Of course we know this is wrong. Or at least I am told it is wrong since several people tell me that both are used. I would love to see some examples of applications of topology or algebraic topology to getting actual results or concepts clarified in physics. One example I always here is "K-theory is the proper receptacle for charge" and maybe someone could start by elaborating on that. 
I am sure there are other common examples I am missing.
 A: Another fun example of topology applied to physics is Witten's cohomological field theory trick.  Mathematicians usually regard this as a way of making novel conjectures about the topology of moduli spaces.  Physicists see it as a way of using the topology of moduli spaces to make limited checks of the validity of physics conjectures.
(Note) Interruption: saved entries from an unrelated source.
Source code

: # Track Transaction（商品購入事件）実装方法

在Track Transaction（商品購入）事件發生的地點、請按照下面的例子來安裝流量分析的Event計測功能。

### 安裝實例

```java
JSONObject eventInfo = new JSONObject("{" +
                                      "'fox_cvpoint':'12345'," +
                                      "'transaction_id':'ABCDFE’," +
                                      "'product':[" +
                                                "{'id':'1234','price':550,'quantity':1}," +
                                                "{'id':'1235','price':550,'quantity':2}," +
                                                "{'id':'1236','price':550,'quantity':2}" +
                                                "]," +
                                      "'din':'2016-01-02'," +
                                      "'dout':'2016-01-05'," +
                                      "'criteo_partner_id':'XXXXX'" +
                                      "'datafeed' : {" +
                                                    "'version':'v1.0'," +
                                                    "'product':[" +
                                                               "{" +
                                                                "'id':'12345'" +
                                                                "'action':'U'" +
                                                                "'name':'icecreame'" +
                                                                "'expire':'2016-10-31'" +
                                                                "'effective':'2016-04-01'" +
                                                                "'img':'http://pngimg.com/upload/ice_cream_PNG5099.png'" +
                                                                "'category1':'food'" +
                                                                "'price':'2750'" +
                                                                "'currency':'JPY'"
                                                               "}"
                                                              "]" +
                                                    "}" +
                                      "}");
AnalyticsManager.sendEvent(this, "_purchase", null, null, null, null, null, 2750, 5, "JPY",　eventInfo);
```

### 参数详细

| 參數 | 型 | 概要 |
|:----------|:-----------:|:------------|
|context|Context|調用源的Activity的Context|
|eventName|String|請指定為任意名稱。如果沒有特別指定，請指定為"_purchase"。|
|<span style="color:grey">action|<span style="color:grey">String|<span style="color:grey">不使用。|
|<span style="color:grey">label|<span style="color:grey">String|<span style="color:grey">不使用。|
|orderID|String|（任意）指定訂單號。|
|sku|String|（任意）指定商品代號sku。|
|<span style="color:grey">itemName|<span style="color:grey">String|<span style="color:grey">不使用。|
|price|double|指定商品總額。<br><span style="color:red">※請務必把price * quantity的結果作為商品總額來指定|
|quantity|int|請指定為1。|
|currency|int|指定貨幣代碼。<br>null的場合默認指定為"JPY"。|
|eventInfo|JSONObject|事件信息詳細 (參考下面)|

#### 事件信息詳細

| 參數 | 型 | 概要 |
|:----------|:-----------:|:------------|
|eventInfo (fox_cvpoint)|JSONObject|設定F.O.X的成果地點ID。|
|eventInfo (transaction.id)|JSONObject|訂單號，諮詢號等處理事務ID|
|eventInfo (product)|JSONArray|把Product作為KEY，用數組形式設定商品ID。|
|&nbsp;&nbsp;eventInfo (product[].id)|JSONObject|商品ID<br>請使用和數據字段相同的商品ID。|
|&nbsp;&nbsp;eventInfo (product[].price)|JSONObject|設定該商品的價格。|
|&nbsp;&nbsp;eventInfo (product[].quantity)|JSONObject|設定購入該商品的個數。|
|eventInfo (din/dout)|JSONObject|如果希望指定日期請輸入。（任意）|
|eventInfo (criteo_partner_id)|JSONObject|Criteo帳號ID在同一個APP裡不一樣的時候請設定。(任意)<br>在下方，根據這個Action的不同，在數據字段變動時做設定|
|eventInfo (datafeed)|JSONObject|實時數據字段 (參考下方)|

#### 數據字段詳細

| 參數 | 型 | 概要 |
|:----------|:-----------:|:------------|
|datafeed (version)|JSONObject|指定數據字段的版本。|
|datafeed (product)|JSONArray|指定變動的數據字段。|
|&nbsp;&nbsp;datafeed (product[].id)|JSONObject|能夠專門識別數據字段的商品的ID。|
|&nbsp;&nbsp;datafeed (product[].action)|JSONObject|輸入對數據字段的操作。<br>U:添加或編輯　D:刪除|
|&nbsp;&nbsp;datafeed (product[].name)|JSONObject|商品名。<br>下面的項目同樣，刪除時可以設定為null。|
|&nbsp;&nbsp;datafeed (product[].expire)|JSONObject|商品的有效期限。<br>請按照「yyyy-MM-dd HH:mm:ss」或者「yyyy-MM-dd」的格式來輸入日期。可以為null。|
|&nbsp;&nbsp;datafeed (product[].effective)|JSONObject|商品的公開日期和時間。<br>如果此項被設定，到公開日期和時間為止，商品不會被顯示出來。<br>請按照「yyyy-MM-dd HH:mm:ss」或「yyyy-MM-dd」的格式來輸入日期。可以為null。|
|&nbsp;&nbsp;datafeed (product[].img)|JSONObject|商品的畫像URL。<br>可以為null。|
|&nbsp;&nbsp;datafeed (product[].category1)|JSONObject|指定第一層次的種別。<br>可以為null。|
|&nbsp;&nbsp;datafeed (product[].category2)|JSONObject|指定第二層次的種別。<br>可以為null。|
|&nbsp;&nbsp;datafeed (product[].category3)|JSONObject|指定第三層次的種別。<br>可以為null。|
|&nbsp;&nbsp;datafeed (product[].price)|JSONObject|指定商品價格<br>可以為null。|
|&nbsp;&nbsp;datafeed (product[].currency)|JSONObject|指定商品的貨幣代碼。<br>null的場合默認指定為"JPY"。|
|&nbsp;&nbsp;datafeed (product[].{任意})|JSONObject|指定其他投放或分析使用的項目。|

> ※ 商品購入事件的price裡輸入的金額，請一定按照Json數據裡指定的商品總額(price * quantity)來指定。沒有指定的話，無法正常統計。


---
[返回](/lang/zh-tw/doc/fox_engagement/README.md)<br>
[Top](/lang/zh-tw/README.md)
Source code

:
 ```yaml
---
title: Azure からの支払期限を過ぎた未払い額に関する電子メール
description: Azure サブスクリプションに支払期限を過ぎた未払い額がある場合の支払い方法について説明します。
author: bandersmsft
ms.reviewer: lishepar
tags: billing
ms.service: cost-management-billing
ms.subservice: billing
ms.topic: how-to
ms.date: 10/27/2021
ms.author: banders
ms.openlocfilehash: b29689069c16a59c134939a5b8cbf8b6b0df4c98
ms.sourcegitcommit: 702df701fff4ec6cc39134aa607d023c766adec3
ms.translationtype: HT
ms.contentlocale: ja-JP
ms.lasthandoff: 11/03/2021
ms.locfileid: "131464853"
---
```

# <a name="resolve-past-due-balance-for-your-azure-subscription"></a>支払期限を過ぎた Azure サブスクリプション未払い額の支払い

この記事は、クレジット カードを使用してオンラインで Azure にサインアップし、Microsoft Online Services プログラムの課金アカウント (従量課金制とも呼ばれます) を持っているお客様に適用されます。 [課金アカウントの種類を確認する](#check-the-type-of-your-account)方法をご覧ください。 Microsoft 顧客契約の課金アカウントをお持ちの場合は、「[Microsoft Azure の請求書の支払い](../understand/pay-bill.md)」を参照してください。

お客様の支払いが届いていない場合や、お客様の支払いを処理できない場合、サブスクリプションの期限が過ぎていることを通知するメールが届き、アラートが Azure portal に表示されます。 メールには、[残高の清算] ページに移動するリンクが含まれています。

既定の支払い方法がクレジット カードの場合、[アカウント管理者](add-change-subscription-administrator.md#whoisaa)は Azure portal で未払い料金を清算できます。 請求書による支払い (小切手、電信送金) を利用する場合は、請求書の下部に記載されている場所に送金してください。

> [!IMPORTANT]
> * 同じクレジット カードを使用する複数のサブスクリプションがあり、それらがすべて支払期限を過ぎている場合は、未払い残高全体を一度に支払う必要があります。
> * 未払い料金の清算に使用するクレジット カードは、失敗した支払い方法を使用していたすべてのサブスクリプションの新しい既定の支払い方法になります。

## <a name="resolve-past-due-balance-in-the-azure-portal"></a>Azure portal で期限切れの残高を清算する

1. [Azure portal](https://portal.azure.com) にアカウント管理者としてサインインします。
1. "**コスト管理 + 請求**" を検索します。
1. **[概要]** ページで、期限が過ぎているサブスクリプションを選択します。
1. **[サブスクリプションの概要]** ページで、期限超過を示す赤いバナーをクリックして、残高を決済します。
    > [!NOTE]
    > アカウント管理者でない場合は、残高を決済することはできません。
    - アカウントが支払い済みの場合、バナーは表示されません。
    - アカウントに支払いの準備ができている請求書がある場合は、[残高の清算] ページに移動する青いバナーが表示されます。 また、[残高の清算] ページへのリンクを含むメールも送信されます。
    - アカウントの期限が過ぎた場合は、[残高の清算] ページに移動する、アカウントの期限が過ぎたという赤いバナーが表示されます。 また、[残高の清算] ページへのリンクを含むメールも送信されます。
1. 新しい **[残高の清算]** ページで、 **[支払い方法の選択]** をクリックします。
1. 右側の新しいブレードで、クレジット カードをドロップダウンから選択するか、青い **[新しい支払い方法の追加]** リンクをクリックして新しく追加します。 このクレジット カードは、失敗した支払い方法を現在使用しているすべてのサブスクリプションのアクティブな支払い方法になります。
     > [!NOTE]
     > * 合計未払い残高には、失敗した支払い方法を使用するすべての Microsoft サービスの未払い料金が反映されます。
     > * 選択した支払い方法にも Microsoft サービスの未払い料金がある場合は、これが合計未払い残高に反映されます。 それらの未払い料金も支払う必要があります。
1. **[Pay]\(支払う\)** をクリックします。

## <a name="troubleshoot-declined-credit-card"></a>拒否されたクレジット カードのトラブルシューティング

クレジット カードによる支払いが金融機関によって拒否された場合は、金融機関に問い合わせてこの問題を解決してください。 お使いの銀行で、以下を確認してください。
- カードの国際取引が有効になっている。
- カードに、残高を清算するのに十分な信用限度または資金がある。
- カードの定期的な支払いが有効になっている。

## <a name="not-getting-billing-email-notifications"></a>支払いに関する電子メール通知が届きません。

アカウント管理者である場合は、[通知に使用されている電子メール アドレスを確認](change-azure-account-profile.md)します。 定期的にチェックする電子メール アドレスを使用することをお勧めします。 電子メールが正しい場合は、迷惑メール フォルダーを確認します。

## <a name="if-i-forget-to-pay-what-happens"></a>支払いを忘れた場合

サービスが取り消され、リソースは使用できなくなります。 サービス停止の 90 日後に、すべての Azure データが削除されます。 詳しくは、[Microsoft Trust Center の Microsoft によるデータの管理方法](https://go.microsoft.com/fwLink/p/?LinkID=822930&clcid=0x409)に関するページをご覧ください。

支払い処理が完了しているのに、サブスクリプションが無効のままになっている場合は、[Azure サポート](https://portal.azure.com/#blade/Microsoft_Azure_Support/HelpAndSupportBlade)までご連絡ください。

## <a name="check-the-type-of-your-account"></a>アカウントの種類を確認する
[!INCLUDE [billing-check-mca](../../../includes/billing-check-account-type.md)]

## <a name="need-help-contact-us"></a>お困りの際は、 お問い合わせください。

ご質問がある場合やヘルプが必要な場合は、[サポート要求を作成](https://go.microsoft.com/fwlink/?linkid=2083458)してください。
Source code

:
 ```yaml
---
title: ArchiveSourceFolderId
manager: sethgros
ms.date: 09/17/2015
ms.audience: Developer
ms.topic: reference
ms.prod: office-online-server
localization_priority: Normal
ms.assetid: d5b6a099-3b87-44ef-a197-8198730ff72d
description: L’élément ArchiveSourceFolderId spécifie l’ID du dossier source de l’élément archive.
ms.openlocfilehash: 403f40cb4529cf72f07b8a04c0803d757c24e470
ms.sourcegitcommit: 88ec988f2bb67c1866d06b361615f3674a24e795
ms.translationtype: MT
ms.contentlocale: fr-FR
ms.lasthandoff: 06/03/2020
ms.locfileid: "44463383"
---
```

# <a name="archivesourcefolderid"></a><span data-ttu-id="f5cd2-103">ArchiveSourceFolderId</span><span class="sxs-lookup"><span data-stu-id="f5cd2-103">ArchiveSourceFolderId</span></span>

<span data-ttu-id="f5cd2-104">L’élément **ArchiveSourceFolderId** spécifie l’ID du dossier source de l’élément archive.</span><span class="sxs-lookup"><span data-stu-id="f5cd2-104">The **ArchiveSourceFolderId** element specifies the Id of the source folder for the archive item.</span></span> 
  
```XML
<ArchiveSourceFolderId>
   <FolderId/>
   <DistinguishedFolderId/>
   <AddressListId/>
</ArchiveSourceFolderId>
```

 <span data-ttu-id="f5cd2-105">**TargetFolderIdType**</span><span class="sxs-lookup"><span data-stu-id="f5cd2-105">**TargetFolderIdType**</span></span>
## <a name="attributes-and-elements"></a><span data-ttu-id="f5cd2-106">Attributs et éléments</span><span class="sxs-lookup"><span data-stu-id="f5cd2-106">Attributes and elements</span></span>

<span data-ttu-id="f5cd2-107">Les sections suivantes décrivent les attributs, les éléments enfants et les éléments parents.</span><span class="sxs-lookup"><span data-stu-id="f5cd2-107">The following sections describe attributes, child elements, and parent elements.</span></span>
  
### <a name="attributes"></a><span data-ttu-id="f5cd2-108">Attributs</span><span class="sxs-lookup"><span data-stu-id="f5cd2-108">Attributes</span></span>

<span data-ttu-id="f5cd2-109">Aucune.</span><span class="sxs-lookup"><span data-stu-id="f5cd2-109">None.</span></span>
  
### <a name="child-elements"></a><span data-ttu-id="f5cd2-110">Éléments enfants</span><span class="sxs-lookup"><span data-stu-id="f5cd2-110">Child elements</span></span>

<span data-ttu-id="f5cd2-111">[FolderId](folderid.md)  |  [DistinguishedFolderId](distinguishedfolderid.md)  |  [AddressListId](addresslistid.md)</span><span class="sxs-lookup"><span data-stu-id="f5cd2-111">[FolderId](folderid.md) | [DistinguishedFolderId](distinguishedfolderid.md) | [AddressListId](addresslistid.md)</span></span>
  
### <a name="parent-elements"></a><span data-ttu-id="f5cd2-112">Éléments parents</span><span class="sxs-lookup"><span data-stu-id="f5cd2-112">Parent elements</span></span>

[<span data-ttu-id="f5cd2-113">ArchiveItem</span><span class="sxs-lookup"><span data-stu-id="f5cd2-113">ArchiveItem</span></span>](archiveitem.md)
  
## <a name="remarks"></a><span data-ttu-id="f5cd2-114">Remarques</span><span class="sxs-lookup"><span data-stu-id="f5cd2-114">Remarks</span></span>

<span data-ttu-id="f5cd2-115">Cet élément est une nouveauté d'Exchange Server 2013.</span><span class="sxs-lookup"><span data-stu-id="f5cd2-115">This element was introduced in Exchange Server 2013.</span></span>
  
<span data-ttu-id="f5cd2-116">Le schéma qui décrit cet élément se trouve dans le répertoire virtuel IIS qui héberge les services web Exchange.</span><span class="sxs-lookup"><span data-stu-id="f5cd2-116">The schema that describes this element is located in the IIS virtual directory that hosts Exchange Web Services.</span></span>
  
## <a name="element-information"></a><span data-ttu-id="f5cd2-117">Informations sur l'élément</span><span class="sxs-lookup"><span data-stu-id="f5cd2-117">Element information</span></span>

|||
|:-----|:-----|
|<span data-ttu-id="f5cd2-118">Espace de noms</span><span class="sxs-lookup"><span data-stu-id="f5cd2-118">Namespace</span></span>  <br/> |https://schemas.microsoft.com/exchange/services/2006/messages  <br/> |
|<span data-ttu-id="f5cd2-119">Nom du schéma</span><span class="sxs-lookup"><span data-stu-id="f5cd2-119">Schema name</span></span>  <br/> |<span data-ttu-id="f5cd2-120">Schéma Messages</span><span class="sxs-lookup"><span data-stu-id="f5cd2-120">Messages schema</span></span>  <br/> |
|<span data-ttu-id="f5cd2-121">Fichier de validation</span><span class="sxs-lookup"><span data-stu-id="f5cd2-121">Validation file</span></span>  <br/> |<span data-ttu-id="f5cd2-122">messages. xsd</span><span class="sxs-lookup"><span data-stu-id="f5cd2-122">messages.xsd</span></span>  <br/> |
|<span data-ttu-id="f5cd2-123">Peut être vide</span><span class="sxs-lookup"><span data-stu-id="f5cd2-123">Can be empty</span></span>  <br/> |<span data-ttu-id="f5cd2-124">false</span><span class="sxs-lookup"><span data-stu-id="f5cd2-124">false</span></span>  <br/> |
The idea is that, in some supersymmetric theories, you can match the correlation functions of some observables in the physical theory with the correlation functions of observables in a topologically twisted version of the physical theory.  The relevant path integrals in the topological theory 'localize' to integrals of differential forms over moduli spaces of solutions to instanton equations embedded in the space of fields.  This is remarkable:  a measure defined on a infinite-dimensional space of distributions ends up being supported on a finite-dimensional moduli space lying with in it, a miraculous cancellation.  These integrals are 'just' intersection numbers, so 'hooray! we can make an exact computation in the original physical theory!'.   Most of the time these correlation functions are 'protected', like BPS invariants; some symmetry makes their behavior very regular.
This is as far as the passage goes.